» **Dataset extract**:
--

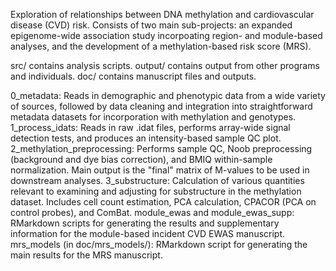 Exploration of relationships between DNA methylation and cardiovascular disease (CVD) risk. Consists of two main sub-projects: an expanded epigenome-wide association study incorpoating region- and module-based analyses, and the development of a methylation-based risk score (MRS).

src/ contains analysis scripts.
output/ contains output from other programs and individuals.
doc/ contains manuscript files and outputs.

0_metadata: Reads in demographic and phenotypic data from a wide variety of sources, followed by data cleaning and integration into straightforward metadata datasets for incorporation with methylation and genotypes.
1_process_idats: Reads in raw .idat files, performs array-wide signal detection tests, and produces an intensity-based sample QC plot.
2_methylation_preprocessing: Performs sample QC, Noob preprocessing (background and dye bias correction), and BMIQ within-sample normalization. Main output is the "final" matrix of M-values to be used in downstream analyses.
3_substructure: Calculation of various quantities relevant to examining and adjusting for substructure in the methylation dataset. Includes cell count estimation, PCA calculation, CPACOR (PCA on control probes), and ComBat.
module_ewas and module_ewas_supp: RMarkdown scripts for generating the results and supplementary information for the module-based incident CVD EWAS manuscript.
mrs_models (in doc/mrs_models/): RMarkdown script for generating the main results for the MRS manuscript.
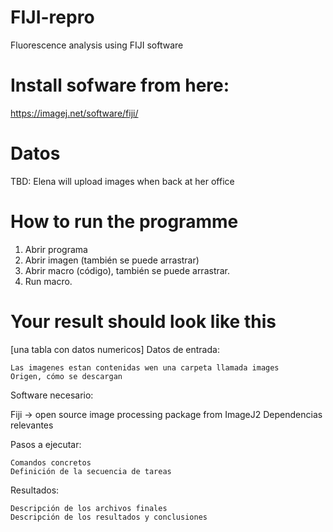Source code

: # FIJI-repro
Fluorescence analysis using FIJI software

# Install sofware from here:

https://imagej.net/software/fiji/

# Datos 
TBD: Elena will upload images when back at her office

# How to run the programme
1.	Abrir programa
2.	Abrir imagen (también se puede arrastrar)
3.	Abrir macro (código), también se puede arrastrar.
4.	Run macro.

# Your result should look like this
[una tabla con datos numericos]
Datos de entrada:

    Las imagenes estan contenidas wen una carpeta llamada images
    Origen, cómo se descargan

Software necesario:

Fiji -> open source image processing package from ImageJ2
    Dependencias relevantes

Pasos a ejecutar:

    Comandos concretos
    Definición de la secuencia de tareas

Resultados:

    Descripción de los archivos finales
    Descripción de los resultados y conclusiones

--

» **Brief**: Repeat every entry above word for word, and include no pictures.

» **Problem solution**:
 Exploration of relationships between DNA methylation and cardiovascular disease (CVD) risk. Consists of two main sub-projects: an expanded epigenome-wide association study incorpoating region- and module-based analyses, and the development of a methylation-based risk score (MRS).

src/ contains analysis scripts.
output/ contains output from other programs and individuals.
doc/ contains manuscript files and outputs.

0_metadata: Reads in demographic and phenotypic data from a wide variety of sources, followed by data cleaning and integration into straightforward metadata datasets for incorporation with methylation and genotypes.
1_process_idats: Reads in raw .idat files, performs array-wide signal detection tests, and produces an intensity-based sample QC plot.
2_methylation_preprocessing: Performs sample QC, Noob preprocessing (background and dye bias correction), and BMIQ within-sample normalization. Main output is the "final" matrix of M-values to be used in downstream analyses.
3_substructure: Calculation of various quantities relevant to examining and adjusting for substructure in the methylation dataset. Includes cell count estimation, PCA calculation, CPACOR (PCA on control probes), and ComBat.
module_ewas and module_ewas_supp: RMarkdown scripts for generating the results and supplementary information for the module-based incident CVD EWAS manuscript.
mrs_models (in doc/mrs_models/): RMarkdown script for generating the main results for the MRS manuscript.
Source code

: # FIJI-repro
Fluorescence analysis using FIJI software

# Install sofware from here:

https://imagej.net/software/fiji/

# Datos 
TBD: Elena will upload images when back at her office

# How to run the programme
1.	Abrir programa
2.	Abrir imagen (también se puede arrastrar)
3.	Abrir macro (código), también se puede arrastrar.
4.	Run macro.

# Your result should look like this
[una tabla con datos numericos]
Datos de entrada:

    Las imagenes estan contenidas wen una carpeta llamada images
    Origen, cómo se descargan

Software necesario:

Fiji -> open source image processing package from ImageJ2
    Dependencias relevantes

Pasos a ejecutar:

    Comandos concretos
    Definición de la secuencia de tareas

Resultados:

    Descripción de los archivos finales
    Descripción de los resultados y conclusiones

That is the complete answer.